I’ve been meaning to write this essay for a few weeks but I was afraid that people might think that I had gone crazy just by reading the title. After all, you can’t be very sane if you are talking about the fragility of the cloud. For many, cloud platforms are the most robust architecture ever built after the internet. And yet, they are still fragile.
In recent weeks, we have witnessed how a deployment error on the S3 service spread throughout regions of the AWS infrastructure drastically affecting a significant part of the internet. A few days after, Microsoft Azure suffered a similar (although not as catastrophic) outage that affected a large number of its customers. Those examples showed how random, unpredictable events can have disastrous consequences for cloud infrastructures. That’s the definition of fragility.
As Big as the Internet
The fragility of the cloud can be compared to the fragility of banking systems. Both architectures are incredibly robust and pervasively adoptive to the point we can’t conceive our lives without it. Yet in 2008 the US financial systems erased over $2 trillion in assets and came on the verge of collapse after irresponsible bets in sub-prime mortgages permeated through the system. Just a decade before, Long Term Capital Management(LTCM) was crushed by Russia’s unexpected decision to default on its debt and threaten to cause major losses to the US financial systems as most big banks has trading relationships with LTCM. Just as I write these lines, Italy is struggling with the bailout of its oldest bank to try to avoid the collapse of its finance infrastructure.
Coming back to the cloud, the analogy of the fragility of banking systems could help us explain a few concepts. Just like banks, platforms such as AWS are so widely adopted that they can be considered a second internet. As a result, a large percentage of the world’s online presence requires these underlying cloud platforms to exhibit near perfect robustness. The inverse is also true (although more scarier) an unexpected failure on cloud infrastructures can have disproportional consequences in online business across the world. The thing is that, when comes to centralized, worldwide adopted, complex and incredibly interconnected software infrastructures such as the cloud: robust is never robust enough.
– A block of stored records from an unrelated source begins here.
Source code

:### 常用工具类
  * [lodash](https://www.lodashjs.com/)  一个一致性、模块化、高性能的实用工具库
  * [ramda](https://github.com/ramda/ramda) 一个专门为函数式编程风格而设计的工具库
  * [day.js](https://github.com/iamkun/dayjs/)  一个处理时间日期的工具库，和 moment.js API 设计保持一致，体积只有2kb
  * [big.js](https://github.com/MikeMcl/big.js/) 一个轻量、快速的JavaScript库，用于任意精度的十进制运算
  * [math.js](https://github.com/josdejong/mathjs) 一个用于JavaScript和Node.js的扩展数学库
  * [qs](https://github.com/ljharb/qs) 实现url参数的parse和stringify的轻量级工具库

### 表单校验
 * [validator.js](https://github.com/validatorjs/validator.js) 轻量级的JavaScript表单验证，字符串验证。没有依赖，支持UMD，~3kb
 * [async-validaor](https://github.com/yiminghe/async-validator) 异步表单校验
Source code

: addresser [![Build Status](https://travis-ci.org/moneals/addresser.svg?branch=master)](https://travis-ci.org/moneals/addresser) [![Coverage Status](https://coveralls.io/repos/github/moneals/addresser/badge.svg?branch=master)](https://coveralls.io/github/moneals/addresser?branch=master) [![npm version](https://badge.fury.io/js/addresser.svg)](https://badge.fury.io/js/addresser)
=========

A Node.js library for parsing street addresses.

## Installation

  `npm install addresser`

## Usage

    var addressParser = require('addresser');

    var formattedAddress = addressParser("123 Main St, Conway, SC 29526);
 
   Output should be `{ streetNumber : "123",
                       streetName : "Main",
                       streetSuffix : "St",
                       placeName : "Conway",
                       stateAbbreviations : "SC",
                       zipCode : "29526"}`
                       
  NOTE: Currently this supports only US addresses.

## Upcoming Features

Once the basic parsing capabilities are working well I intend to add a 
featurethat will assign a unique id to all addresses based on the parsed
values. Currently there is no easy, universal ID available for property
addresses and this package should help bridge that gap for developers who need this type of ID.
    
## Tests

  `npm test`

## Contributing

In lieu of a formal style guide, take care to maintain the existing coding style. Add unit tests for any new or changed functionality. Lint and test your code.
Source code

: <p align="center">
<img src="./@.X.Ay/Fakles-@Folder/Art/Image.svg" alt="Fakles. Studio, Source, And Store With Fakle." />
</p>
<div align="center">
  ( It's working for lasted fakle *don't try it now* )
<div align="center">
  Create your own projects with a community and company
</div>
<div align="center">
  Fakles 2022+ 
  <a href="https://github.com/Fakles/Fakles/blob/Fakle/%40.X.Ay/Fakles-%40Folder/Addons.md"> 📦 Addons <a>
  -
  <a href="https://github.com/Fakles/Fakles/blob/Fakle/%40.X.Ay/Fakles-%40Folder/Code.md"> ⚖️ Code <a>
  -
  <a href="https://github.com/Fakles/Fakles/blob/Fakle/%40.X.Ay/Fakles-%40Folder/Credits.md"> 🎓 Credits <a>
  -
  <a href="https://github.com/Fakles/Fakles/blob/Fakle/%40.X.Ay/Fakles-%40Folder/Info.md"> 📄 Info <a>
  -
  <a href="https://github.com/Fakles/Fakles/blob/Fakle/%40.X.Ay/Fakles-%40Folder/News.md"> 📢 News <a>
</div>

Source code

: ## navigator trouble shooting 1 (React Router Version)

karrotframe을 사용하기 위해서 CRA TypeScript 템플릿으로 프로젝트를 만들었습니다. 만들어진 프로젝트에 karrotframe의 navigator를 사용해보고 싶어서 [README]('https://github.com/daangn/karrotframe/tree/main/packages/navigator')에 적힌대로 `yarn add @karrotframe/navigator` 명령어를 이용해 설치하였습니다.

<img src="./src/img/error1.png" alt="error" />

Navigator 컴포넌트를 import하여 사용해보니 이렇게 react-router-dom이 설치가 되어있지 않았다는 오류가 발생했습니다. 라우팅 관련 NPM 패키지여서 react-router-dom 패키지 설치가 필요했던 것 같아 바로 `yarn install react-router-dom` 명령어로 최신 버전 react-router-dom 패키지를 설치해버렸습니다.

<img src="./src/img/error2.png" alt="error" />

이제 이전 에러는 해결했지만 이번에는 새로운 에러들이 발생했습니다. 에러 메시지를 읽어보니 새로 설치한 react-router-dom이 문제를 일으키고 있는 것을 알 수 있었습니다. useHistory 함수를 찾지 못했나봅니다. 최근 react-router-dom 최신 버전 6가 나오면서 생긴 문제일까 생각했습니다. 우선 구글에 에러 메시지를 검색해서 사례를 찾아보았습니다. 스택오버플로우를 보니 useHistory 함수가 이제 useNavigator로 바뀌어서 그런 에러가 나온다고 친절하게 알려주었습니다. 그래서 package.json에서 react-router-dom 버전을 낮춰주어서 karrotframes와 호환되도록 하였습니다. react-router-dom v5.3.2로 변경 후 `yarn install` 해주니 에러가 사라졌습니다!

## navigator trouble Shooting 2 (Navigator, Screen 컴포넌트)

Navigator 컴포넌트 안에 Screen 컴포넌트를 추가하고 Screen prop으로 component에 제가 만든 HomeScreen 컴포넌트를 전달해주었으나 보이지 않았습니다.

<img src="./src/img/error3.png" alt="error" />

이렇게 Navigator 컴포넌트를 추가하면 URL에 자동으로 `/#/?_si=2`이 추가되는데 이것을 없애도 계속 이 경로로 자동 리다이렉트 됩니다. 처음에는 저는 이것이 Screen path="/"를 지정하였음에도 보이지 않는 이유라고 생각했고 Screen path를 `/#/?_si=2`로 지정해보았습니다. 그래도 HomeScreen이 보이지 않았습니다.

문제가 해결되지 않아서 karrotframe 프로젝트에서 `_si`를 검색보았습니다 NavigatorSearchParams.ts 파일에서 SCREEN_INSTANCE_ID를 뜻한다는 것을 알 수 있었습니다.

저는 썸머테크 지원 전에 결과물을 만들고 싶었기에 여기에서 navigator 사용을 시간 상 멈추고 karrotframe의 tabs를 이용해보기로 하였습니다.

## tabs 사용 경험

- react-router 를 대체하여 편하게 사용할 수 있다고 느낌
It is obvious that cloud platforms such sa AWS and Azure are robust. The might ran among the most robust software infrastructure ever created. However, they are also incredibly large and complex which exponentially increases the impact of a potential failures. They are simply fragile. The type of fragility we are talking about in this article is not the one you can address with more robust infrastructures and chaos monkey testing techniques. We are talking about resiliency to random, unexpected events: A human deployment error spreads through the AWS cloud, Chine decides to expel Amazon from the country and cuts access to AWS datacenter, a conflict emerges between North and South Korea destroying cloud data centers in South East Asia; malicious Russian hackers( all hackers seem to be Russian these days ;) ) discover a vulnerability that can bring down core Azure services…Hopefully you get the idea.
What it is the right balance between cost and architecting systems that are “more resilient” ( by definition we can’t plan for many of those events) to those scenarios? Most businesses can live knowing that, from time to time, they will be affected by cloud disasters. Fro others, that’s simply not an option.
In a recent Wall Street Journal conference, Andreessen-Horowitz partner Peter Levine casually mentioned that he had been working on a thesis of a world on which cloud computing goes away. Levine’s argument was related to the emergence of decentralized, edge computing platforms that can’t simply be exposed to the fragility of the cloud. While I don’t subscribe to that theory (yet ), I believe it includes some ideas worth exploring in order to build systems more resilient to the fragility of the cloud. More about that in a future post.